▶ GIVEN INFORMATION:

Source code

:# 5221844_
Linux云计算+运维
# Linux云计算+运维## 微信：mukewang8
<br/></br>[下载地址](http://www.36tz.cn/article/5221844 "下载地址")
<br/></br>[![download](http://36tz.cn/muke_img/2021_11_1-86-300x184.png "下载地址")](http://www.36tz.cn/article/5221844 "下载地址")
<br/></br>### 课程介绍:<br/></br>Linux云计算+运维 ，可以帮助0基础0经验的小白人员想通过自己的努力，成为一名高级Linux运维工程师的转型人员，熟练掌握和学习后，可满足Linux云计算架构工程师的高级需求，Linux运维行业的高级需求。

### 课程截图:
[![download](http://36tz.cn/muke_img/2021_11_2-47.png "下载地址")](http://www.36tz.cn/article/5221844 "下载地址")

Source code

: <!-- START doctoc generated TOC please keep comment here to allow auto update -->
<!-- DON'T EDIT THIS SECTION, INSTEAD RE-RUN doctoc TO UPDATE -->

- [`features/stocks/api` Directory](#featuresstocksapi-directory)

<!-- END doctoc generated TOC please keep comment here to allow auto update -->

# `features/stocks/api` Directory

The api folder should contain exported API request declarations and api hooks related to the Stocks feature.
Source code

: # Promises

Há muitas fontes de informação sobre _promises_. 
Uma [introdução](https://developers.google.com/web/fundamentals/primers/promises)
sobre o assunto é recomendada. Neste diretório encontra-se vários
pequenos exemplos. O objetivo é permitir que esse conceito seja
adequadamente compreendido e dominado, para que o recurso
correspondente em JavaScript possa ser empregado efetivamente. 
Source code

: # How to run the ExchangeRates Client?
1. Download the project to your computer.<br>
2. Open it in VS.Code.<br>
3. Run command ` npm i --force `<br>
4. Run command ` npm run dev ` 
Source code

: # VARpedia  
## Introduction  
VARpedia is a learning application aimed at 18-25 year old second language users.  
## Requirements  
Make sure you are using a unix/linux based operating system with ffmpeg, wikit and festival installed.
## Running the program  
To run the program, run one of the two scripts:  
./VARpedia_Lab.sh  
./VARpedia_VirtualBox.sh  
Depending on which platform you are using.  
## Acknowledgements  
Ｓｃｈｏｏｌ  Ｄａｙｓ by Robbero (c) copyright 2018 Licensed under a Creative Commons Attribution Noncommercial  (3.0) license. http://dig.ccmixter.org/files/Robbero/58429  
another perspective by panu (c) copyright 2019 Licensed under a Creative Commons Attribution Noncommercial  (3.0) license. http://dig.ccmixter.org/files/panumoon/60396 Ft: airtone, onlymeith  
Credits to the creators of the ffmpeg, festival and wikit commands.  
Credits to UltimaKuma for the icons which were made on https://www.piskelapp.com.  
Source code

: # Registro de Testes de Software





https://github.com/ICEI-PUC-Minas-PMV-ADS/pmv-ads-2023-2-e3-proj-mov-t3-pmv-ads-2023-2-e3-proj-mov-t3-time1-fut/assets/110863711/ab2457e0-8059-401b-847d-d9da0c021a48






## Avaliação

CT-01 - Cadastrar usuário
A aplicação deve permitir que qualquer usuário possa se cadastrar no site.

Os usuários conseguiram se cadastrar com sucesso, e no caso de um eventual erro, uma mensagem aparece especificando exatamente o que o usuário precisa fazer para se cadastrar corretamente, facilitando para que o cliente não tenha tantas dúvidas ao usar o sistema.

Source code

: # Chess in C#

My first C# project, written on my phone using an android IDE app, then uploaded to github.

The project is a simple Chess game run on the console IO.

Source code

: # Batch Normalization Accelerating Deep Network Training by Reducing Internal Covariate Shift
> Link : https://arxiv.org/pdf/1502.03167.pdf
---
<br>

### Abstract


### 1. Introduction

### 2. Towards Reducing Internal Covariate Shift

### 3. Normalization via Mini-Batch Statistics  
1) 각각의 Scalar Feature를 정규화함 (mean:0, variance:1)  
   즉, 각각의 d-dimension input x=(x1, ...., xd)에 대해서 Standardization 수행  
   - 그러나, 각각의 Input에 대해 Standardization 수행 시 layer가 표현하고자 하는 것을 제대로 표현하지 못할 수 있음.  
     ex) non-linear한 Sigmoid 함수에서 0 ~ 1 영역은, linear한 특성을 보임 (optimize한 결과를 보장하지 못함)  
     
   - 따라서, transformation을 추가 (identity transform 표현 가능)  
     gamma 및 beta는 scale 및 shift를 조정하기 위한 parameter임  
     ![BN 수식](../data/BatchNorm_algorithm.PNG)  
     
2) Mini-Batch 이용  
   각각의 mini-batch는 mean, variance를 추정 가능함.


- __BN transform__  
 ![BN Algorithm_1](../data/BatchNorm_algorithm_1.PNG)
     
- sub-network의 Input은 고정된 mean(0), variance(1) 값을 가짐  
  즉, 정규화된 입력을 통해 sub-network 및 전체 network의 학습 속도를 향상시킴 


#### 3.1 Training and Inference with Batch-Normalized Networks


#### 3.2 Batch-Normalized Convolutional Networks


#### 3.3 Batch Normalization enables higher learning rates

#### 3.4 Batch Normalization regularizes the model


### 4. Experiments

▶ REQUIRED WORK: Pull every line containing "Chess" from the data.

▶ RESULT:
: # Chess in C#
The project is a simple Chess game run on the console IO.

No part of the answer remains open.